**TASK:**
Report the number of lines in the entries below that include the word "page", and nothing else.
-- DATA IN THIS EXERCISE follows --
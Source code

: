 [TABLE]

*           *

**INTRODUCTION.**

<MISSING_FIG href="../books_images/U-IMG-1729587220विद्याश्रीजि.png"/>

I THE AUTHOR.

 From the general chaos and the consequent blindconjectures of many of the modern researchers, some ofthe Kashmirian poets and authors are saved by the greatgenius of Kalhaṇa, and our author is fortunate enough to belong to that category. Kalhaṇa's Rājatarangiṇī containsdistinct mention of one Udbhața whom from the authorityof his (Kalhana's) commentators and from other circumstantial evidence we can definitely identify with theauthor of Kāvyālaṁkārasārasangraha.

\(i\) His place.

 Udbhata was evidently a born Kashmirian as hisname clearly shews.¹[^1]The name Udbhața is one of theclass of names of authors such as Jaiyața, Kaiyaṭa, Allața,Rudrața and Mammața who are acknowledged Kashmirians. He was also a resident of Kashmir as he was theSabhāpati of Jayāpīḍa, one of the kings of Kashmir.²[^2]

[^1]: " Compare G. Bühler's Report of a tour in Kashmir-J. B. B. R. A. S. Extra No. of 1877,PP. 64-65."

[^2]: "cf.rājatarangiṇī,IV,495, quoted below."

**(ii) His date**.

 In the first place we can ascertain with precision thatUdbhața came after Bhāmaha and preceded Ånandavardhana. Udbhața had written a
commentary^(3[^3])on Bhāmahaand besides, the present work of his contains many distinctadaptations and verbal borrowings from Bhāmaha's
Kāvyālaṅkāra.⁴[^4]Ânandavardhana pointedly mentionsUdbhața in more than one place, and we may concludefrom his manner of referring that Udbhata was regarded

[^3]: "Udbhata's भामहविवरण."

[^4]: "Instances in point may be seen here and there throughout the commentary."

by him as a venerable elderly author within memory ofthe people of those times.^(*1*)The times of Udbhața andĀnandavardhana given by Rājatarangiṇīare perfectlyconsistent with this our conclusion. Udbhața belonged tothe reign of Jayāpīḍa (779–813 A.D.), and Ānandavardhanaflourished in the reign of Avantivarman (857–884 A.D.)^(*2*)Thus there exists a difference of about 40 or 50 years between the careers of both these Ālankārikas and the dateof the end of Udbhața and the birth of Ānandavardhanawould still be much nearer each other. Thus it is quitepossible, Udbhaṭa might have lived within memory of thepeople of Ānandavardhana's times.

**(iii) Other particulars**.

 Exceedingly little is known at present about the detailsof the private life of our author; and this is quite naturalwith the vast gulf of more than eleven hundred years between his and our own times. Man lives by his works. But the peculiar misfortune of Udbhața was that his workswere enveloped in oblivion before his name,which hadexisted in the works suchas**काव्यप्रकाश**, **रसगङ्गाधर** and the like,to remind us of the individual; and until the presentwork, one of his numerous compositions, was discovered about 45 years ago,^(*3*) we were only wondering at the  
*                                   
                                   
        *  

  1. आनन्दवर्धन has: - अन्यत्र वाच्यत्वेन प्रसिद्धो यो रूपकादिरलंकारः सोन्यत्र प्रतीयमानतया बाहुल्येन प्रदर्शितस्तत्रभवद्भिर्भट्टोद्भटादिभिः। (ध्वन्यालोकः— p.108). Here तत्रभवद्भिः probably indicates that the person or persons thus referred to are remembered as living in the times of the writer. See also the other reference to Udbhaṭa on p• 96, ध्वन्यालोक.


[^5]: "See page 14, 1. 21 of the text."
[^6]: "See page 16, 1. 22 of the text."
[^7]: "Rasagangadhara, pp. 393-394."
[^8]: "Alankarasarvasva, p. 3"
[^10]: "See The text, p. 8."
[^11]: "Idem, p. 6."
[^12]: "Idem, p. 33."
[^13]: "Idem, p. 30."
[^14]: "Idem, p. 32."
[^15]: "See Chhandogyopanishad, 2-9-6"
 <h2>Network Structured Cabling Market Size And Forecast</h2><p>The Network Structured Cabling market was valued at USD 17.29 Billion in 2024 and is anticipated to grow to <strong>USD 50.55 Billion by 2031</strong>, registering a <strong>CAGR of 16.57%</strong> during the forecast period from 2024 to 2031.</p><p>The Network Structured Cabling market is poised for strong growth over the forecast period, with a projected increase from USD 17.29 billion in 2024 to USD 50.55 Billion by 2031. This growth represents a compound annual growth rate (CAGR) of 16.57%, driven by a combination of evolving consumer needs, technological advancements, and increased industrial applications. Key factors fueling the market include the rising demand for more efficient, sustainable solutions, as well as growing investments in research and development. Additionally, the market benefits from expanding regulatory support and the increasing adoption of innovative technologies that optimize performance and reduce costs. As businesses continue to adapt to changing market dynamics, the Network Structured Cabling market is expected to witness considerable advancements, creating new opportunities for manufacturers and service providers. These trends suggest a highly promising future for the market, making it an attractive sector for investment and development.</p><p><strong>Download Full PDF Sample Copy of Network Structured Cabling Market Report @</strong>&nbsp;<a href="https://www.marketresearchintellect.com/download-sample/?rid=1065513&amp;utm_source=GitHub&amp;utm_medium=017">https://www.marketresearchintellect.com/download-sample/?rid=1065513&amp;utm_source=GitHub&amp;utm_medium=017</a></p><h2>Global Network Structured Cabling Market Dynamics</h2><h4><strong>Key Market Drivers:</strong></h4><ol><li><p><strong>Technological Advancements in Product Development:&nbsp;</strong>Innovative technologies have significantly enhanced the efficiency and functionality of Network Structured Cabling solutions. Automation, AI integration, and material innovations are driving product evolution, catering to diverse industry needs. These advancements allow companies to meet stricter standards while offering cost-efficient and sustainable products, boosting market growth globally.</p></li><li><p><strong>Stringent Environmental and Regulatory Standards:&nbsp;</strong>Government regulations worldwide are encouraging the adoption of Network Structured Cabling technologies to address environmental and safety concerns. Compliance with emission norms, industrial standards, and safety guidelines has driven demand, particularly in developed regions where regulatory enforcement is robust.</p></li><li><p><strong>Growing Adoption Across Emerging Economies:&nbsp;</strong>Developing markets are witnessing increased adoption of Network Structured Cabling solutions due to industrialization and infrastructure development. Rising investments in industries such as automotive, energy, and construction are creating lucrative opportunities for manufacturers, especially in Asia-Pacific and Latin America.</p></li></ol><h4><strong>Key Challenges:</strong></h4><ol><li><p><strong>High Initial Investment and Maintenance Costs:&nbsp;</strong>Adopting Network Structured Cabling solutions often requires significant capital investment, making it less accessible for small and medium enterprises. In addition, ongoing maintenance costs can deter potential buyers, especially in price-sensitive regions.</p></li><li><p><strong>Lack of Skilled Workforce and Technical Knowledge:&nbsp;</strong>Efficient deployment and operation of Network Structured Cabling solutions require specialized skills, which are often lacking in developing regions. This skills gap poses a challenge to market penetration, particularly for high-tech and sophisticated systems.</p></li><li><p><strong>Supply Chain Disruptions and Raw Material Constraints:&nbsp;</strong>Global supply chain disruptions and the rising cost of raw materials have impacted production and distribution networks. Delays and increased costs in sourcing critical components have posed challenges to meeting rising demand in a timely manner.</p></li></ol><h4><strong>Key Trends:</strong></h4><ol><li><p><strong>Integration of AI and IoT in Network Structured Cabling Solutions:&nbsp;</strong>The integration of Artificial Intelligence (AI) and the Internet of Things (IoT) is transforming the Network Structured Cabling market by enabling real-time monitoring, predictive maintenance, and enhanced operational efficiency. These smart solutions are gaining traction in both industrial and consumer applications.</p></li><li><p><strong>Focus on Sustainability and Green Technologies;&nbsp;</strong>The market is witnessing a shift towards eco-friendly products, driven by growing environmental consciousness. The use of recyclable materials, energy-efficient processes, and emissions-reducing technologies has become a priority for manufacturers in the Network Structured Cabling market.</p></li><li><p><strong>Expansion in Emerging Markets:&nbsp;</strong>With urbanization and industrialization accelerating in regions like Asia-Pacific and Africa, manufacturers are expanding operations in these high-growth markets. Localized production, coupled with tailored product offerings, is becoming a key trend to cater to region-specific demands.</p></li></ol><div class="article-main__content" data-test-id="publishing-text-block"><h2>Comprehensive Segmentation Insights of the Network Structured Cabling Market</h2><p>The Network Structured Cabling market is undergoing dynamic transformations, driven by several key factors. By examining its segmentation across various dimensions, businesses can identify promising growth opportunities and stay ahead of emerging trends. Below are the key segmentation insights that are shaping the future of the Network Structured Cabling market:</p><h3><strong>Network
-- DATA IN THIS EXERCISE concluded --
**YOUR RESPONSE:**
2